§ **WHAT YOU HAVE TO DO**
Your job is to retype all of the data word for word, leaving every image out.

§ **DATA IN THIS EXERCISE**
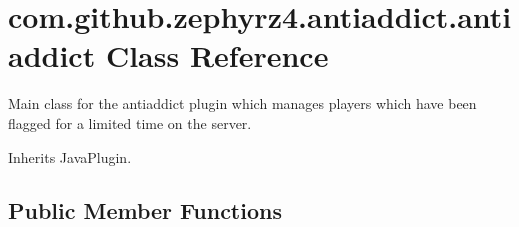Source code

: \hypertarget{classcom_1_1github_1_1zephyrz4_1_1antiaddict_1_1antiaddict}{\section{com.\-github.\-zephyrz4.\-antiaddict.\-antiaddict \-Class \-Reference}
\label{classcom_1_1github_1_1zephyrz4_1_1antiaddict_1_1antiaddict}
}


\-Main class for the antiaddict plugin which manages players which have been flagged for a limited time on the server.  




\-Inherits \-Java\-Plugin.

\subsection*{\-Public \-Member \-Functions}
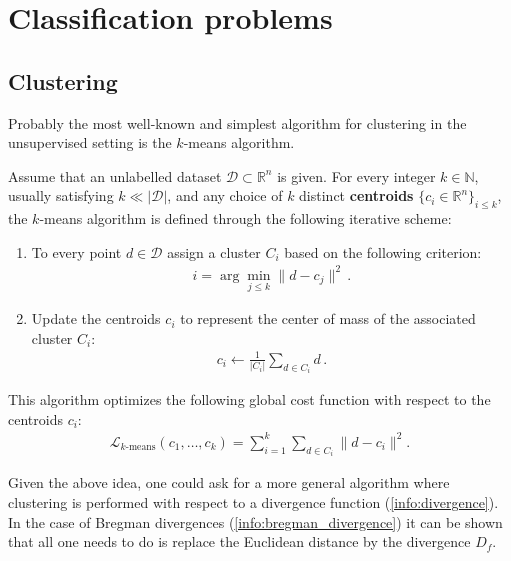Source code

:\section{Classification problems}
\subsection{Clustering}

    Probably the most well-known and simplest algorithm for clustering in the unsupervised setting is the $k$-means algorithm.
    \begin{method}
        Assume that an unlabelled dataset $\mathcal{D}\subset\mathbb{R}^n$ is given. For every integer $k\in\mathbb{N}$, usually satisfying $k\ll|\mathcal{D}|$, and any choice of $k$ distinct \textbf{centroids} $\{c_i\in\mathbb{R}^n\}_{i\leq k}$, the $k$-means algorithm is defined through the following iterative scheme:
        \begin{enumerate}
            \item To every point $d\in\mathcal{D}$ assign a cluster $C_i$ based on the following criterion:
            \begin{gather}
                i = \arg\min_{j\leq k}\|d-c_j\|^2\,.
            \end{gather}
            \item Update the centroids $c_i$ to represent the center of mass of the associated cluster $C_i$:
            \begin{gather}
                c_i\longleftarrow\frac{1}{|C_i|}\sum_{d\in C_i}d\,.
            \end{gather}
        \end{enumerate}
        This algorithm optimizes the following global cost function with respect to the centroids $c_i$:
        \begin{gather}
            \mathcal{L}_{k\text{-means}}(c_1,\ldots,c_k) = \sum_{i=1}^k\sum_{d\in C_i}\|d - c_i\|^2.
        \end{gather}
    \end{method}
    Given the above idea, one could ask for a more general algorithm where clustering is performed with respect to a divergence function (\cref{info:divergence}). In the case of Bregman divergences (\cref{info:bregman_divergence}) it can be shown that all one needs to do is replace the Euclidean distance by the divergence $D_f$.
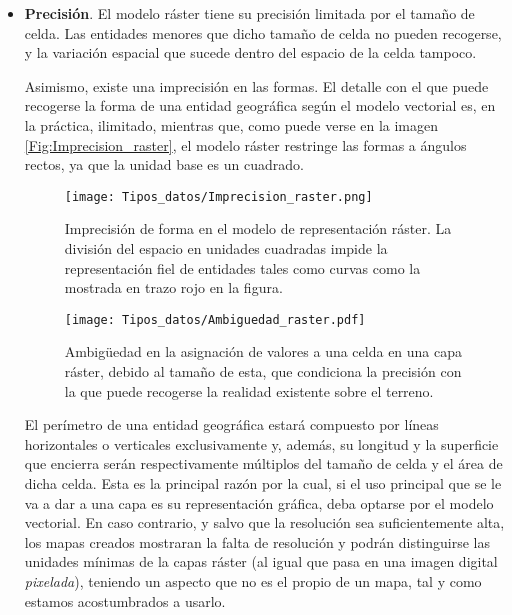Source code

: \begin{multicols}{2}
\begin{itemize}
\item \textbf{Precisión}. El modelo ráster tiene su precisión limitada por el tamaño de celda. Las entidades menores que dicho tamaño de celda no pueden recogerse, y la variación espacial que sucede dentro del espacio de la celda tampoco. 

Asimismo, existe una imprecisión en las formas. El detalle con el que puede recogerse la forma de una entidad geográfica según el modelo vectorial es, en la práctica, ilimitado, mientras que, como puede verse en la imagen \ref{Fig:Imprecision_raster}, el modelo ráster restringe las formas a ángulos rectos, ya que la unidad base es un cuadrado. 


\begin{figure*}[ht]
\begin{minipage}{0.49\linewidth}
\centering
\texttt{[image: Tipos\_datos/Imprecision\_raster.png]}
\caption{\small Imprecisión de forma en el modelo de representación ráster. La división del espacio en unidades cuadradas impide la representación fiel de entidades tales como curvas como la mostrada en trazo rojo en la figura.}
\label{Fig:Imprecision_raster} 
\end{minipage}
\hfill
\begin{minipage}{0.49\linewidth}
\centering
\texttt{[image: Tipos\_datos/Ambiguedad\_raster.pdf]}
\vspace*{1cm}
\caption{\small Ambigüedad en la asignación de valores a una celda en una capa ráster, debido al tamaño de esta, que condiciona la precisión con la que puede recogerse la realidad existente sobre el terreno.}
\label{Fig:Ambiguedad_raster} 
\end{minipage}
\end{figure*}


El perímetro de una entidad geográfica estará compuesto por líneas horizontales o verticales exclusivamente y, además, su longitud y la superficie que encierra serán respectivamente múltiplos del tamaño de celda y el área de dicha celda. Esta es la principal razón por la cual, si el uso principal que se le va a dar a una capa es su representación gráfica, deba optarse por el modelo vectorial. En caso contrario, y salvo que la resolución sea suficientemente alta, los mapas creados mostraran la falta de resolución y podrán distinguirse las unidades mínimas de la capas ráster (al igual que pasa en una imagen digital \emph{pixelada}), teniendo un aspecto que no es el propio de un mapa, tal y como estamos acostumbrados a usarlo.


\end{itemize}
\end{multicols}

§ **YOUR RESPONSE**
Source code

: \hypertarget{classcom_1_1github_1_1zephyrz4_1_1antiaddict_1_1antiaddict}{\section{com.\-github.\-zephyrz4.\-antiaddict.\-antiaddict \-Class \-Reference}
\label{classcom_1_1github_1_1zephyrz4_1_1antiaddict_1_1antiaddict}
}


\-Main class for the antiaddict plugin which manages players which have been flagged for a limited time on the server.  




\-Inherits \-Java\-Plugin.

\subsection*{\-Public \-Member \-Functions}
Source code

:\section{Classification problems}
\subsection{Clustering}

    Probably the most well-known and simplest algorithm for clustering in the unsupervised setting is the $k$-means algorithm.
    \begin{method}
        Assume that an unlabelled dataset $\mathcal{D}\subset\mathbb{R}^n$ is given. For every integer $k\in\mathbb{N}$, usually satisfying $k\ll|\mathcal{D}|$, and any choice of $k$ distinct \textbf{centroids} $\{c_i\in\mathbb{R}^n\}_{i\leq k}$, the $k$-means algorithm is defined through the following iterative scheme:
        \begin{enumerate}
            \item To every point $d\in\mathcal{D}$ assign a cluster $C_i$ based on the following criterion:
            \begin{gather}
                i = \arg\min_{j\leq k}\|d-c_j\|^2\,.
            \end{gather}
            \item Update the centroids $c_i$ to represent the center of mass of the associated cluster $C_i$:
            \begin{gather}
                c_i\longleftarrow\frac{1}{|C_i|}\sum_{d\in C_i}d\,.
            \end{gather}
        \end{enumerate}
        This algorithm optimizes the following global cost function with respect to the centroids $c_i$:
        \begin{gather}
            \mathcal{L}_{k\text{-means}}(c_1,\ldots,c_k) = \sum_{i=1}^k\sum_{d\in C_i}\|d - c_i\|^2.
        \end{gather}
    \end{method}
    Given the above idea, one could ask for a more general algorithm where clustering is performed with respect to a divergence function (\cref{info:divergence}). In the case of Bregman divergences (\cref{info:bregman_divergence}) it can be shown that all one needs to do is replace the Euclidean distance by the divergence $D_f$.
Source code

: \begin{multicols}{2}
\begin{itemize}
\item \textbf{Precisión}. El modelo ráster tiene su precisión limitada por el tamaño de celda. Las entidades menores que dicho tamaño de celda no pueden recogerse, y la variación espacial que sucede dentro del espacio de la celda tampoco. 

Asimismo, existe una imprecisión en las formas. El detalle con el que puede recogerse la forma de una entidad geográfica según el modelo vectorial es, en la práctica, ilimitado, mientras que, como puede verse en la imagen \ref{Fig:Imprecision_raster}, el modelo ráster restringe las formas a ángulos rectos, ya que la unidad base es un cuadrado. 


\begin{figure*}[ht]
\begin{minipage}{0.49\linewidth}
\centering
\texttt{[image: Tipos\_datos/Imprecision\_raster.png]}
\caption{\small Imprecisión de forma en el modelo de representación ráster. La división del espacio en unidades cuadradas impide la representación fiel de entidades tales como curvas como la mostrada en trazo rojo en la figura.}
\label{Fig:Imprecision_raster} 
\end{minipage}
\hfill
\begin{minipage}{0.49\linewidth}
\centering
\texttt{[image: Tipos\_datos/Ambiguedad\_raster.pdf]}
\vspace*{1cm}
\caption{\small Ambigüedad en la asignación de valores a una celda en una capa ráster, debido al tamaño de esta, que condiciona la precisión con la que puede recogerse la realidad existente sobre el terreno.}
\label{Fig:Ambiguedad_raster} 
\end{minipage}
\end{figure*}


El perímetro de una entidad geográfica estará compuesto por líneas horizontales o verticales exclusivamente y, además, su longitud y la superficie que encierra serán respectivamente múltiplos del tamaño de celda y el área de dicha celda. Esta es la principal razón por la cual, si el uso principal que se le va a dar a una capa es su representación gráfica, deba optarse por el modelo vectorial. En caso contrario, y salvo que la resolución sea suficientemente alta, los mapas creados mostraran la falta de resolución y podrán distinguirse las unidades mínimas de la capas ráster (al igual que pasa en una imagen digital \emph{pixelada}), teniendo un aspecto que no es el propio de un mapa, tal y como estamos acostumbrados a usarlo.


\end{itemize}
\end{multicols}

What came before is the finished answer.